[Work instructions] Write out all of the entries that follow, word for word, but skip the pictures.

[Records shown]
------------------------------------------------------------
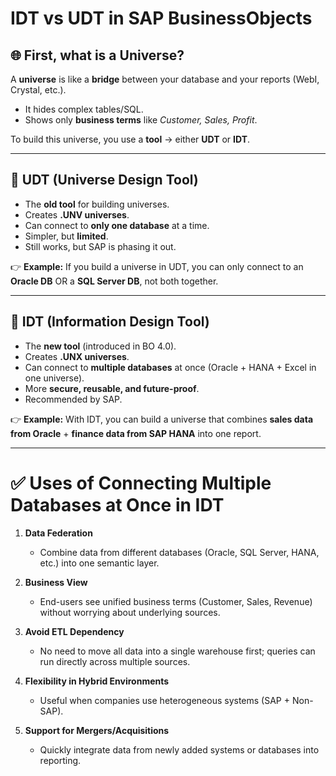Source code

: # IDT vs UDT in SAP BusinessObjects

## 🌐 First, what is a **Universe**?

A **universe** is like a **bridge** between your database and your reports (WebI, Crystal, etc.).

- It hides complex tables/SQL.  
- Shows only **business terms** like *Customer, Sales, Profit*.  

To build this universe, you use a **tool** → either **UDT** or **IDT**.

---

## 🔹 UDT (Universe Design Tool)

- The **old tool** for building universes.  
- Creates **.UNV universes**.  
- Can connect to **only one database** at a time.  
- Simpler, but **limited**.  
- Still works, but SAP is phasing it out.  

👉 **Example:** If you build a universe in UDT, you can only connect to an **Oracle DB** OR a **SQL Server DB**, not both together.

---

## 🔹 IDT (Information Design Tool)

- The **new tool** (introduced in BO 4.0).  
- Creates **.UNX universes**.  
- Can connect to **multiple databases** at once (Oracle + HANA + Excel in one universe).  
- More **secure, reusable, and future-proof**.  
- Recommended by SAP.  

👉 **Example:** With IDT, you can build a universe that combines **sales data from Oracle** + **finance data from SAP HANA** into one report.

---

# ✅ Uses of Connecting Multiple Databases at Once in IDT

1. **Data Federation**  
   - Combine data from different databases (Oracle, SQL Server, HANA, etc.) into one semantic layer.  

2. **Business View**  
   - End-users see unified business terms (Customer, Sales, Revenue) without worrying about underlying sources.  

3. **Avoid ETL Dependency**  
   - No need to move all data into a single warehouse first; queries can run directly across multiple sources.  

4. **Flexibility in Hybrid Environments**  
   - Useful when companies use heterogeneous systems (SAP + Non-SAP).  

5. **Support for Mergers/Acquisitions**  
   - Quickly integrate data from newly added systems or databases into reporting.
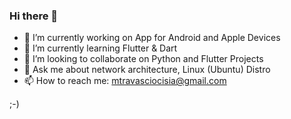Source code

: ### Hi there 👋

- 🔭 I’m currently working on App for Android and Apple Devices
- 🌱 I’m currently learning Flutter & Dart
- 👯 I’m looking to collaborate on Python and Flutter Projects
- 💬 Ask me about network architecture, Linux (Ubuntu) Distro
- 📫 How to reach me: mtravasciocisia@gmail.com

;-)


<!--
**mtravascio/mtravascio** is a ✨ _special_ ✨ repository because its `README.md` (this file) appears on your GitHub profile.

Here are some ideas to get you started:

- 🔭 I’m currently working on RegeOMaria App for Android and Apple Devices
- 🌱 I’m currently learning Flutter & Dart, Python
- 👯 I’m looking to collaborate on Flutter Project and some Network Python Project 
- 🤔 I’m looking for help with ...Youtube plugin in Flutter
- 💬 Ask me about ...Network Architecture, Linux Ubuntu Distro.
- 📫 How to reach me:
- 😄 Pronouns: ...
- ⚡ Fun fact: ...
-->
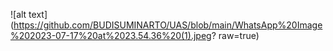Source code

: ![alt text] (https://github.com/BUDISUMINARTO/UAS/blob/main/WhatsApp%20Image%202023-07-17%20at%2023.54.36%20(1).jpeg? raw=true)
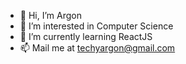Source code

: - 👋 Hi, I’m Argon
- 👀 I’m interested in Computer Science
- 🌱 I’m currently learning ReactJS
- 📫 Mail me at techyargon@gmail.com

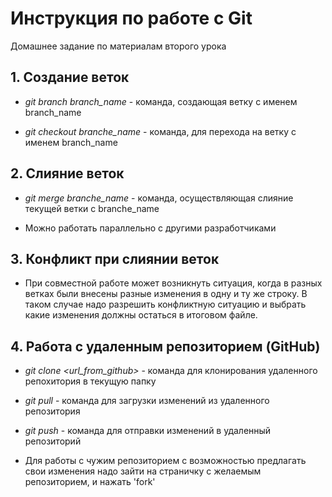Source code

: # Инструкция по работе с Git

Домашнее задание по материалам второго урока

## 1. Создание веток

* *git branch branch_name* - команда, создающая ветку с именем branch_name

* *git checkout branche_name* - команда, для перехода на ветку с именем branch_name

## 2. Слияние веток

* *git merge branche_name* - команда, осуществляющая слияние текущей ветки с branche_name

* Можно работать параллельно с другими разработчиками

## 3. Конфликт при слиянии веток

* При совместной работе может возникнуть ситуация, когда в разных ветках были внесены разные изменения в одну и ту же строку. В таком случае надо разрешить конфликтную ситуацию и выбрать какие изменения должны остаться в итоговом файле.

## 4. Работа с удаленным репозиторием (GitHub)

* *git clone <url_from_github>* - команда для клонирования удаленного репохитория в текущую папку

* *git pull* - команда для загрузки изменений из удаленного репозитория

* *git push* - команда для отправки изменений в удаленный репозиторий

* Для работы с чужим репозиторием с возможностью предлагать свои изменения надо зайти на страничку с желаемым репозиторием, и нажать 'fork'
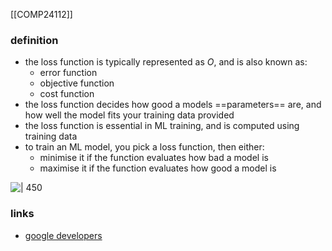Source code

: [[COMP24112]]

### definition
- the loss function is typically represented as $O$, and is also known as:
	- error function
	- objective function
	- cost function
- the loss function decides how good a models ==parameters== are, and how well the model fits your training data provided
- the loss function is essential in ML training, and is computed using training data
- to train an ML model, you pick a loss function, then either:
	- minimise it if the function evaluates how bad a model is
	- maximise it if the function evaluates how good a model is

![ | 450](https://i.imgur.com/ToK5NZh.png)

### links
- [google developers](https://developers.google.com/machine-learning/crash-course/descending-into-ml/training-and-loss#:~:text=Loss%20is%20the%20penalty%20for,otherwise%2C%20the%20loss%20is%20greater.)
------------------------------------------------------------
[Response to this task]
Source code

: # IDT vs UDT in SAP BusinessObjects

## 🌐 First, what is a **Universe**?

A **universe** is like a **bridge** between your database and your reports (WebI, Crystal, etc.).

- It hides complex tables/SQL.  
- Shows only **business terms** like *Customer, Sales, Profit*.  

To build this universe, you use a **tool** → either **UDT** or **IDT**.

---

## 🔹 UDT (Universe Design Tool)

- The **old tool** for building universes.  
- Creates **.UNV universes**.  
- Can connect to **only one database** at a time.  
- Simpler, but **limited**.  
- Still works, but SAP is phasing it out.  

👉 **Example:** If you build a universe in UDT, you can only connect to an **Oracle DB** OR a **SQL Server DB**, not both together.

---

## 🔹 IDT (Information Design Tool)

- The **new tool** (introduced in BO 4.0).  
- Creates **.UNX universes**.  
- Can connect to **multiple databases** at once (Oracle + HANA + Excel in one universe).  
- More **secure, reusable, and future-proof**.  
- Recommended by SAP.  

👉 **Example:** With IDT, you can build a universe that combines **sales data from Oracle** + **finance data from SAP HANA** into one report.

---

# ✅ Uses of Connecting Multiple Databases at Once in IDT

1. **Data Federation**  
   - Combine data from different databases (Oracle, SQL Server, HANA, etc.) into one semantic layer.  

2. **Business View**  
   - End-users see unified business terms (Customer, Sales, Revenue) without worrying about underlying sources.  

3. **Avoid ETL Dependency**  
   - No need to move all data into a single warehouse first; queries can run directly across multiple sources.  

4. **Flexibility in Hybrid Environments**  
   - Useful when companies use heterogeneous systems (SAP + Non-SAP).  

5. **Support for Mergers/Acquisitions**  
   - Quickly integrate data from newly added systems or databases into reporting.
Source code

: ### Hi there 👋

- 🔭 I’m currently working on App for Android and Apple Devices
- 🌱 I’m currently learning Flutter & Dart
- 👯 I’m looking to collaborate on Python and Flutter Projects
- 💬 Ask me about network architecture, Linux (Ubuntu) Distro
- 📫 How to reach me: mtravasciocisia@gmail.com

;-)


<!--
**mtravascio/mtravascio** is a ✨ _special_ ✨ repository because its `README.md` (this file) appears on your GitHub profile.

Here are some ideas to get you started:

- 🔭 I’m currently working on RegeOMaria App for Android and Apple Devices
- 🌱 I’m currently learning Flutter & Dart, Python
- 👯 I’m looking to collaborate on Flutter Project and some Network Python Project 
- 🤔 I’m looking for help with ...Youtube plugin in Flutter
- 💬 Ask me about ...Network Architecture, Linux Ubuntu Distro.
- 📫 How to reach me:
- 😄 Pronouns: ...
- ⚡ Fun fact: ...
-->
Source code

: ![alt text] (https://github.com/BUDISUMINARTO/UAS/blob/main/WhatsApp%20Image%202023-07-17%20at%2023.54.36%20(1).jpeg? raw=true)
Source code

: - 👋 Hi, I’m Argon
- 👀 I’m interested in Computer Science
- 🌱 I’m currently learning ReactJS
- 📫 Mail me at techyargon@gmail.com

Source code

: # Инструкция по работе с Git

Домашнее задание по материалам второго урока

## 1. Создание веток

* *git branch branch_name* - команда, создающая ветку с именем branch_name

* *git checkout branche_name* - команда, для перехода на ветку с именем branch_name

## 2. Слияние веток

* *git merge branche_name* - команда, осуществляющая слияние текущей ветки с branche_name

* Можно работать параллельно с другими разработчиками

## 3. Конфликт при слиянии веток

* При совместной работе может возникнуть ситуация, когда в разных ветках были внесены разные изменения в одну и ту же строку. В таком случае надо разрешить конфликтную ситуацию и выбрать какие изменения должны остаться в итоговом файле.

## 4. Работа с удаленным репозиторием (GitHub)

* *git clone <url_from_github>* - команда для клонирования удаленного репохитория в текущую папку

* *git pull* - команда для загрузки изменений из удаленного репозитория

* *git push* - команда для отправки изменений в удаленный репозиторий

* Для работы с чужим репозиторием с возможностью предлагать свои изменения надо зайти на страничку с желаемым репозиторием, и нажать 'fork'
Source code

: [[COMP24112]]

### definition
- the loss function is typically represented as $O$, and is also known as:
	- error function
	- objective function
	- cost function
- the loss function decides how good a models ==parameters== are, and how well the model fits your training data provided
- the loss function is essential in ML training, and is computed using training data
- to train an ML model, you pick a loss function, then either:
	- minimise it if the function evaluates how bad a model is
	- maximise it if the function evaluates how good a model is

![ | 450](https://i.imgur.com/ToK5NZh.png)

### links
- [google developers](https://developers.google.com/machine-learning/crash-course/descending-into-ml/training-and-loss#:~:text=Loss%20is%20the%20penalty%20for,otherwise%2C%20the%20loss%20is%20greater.)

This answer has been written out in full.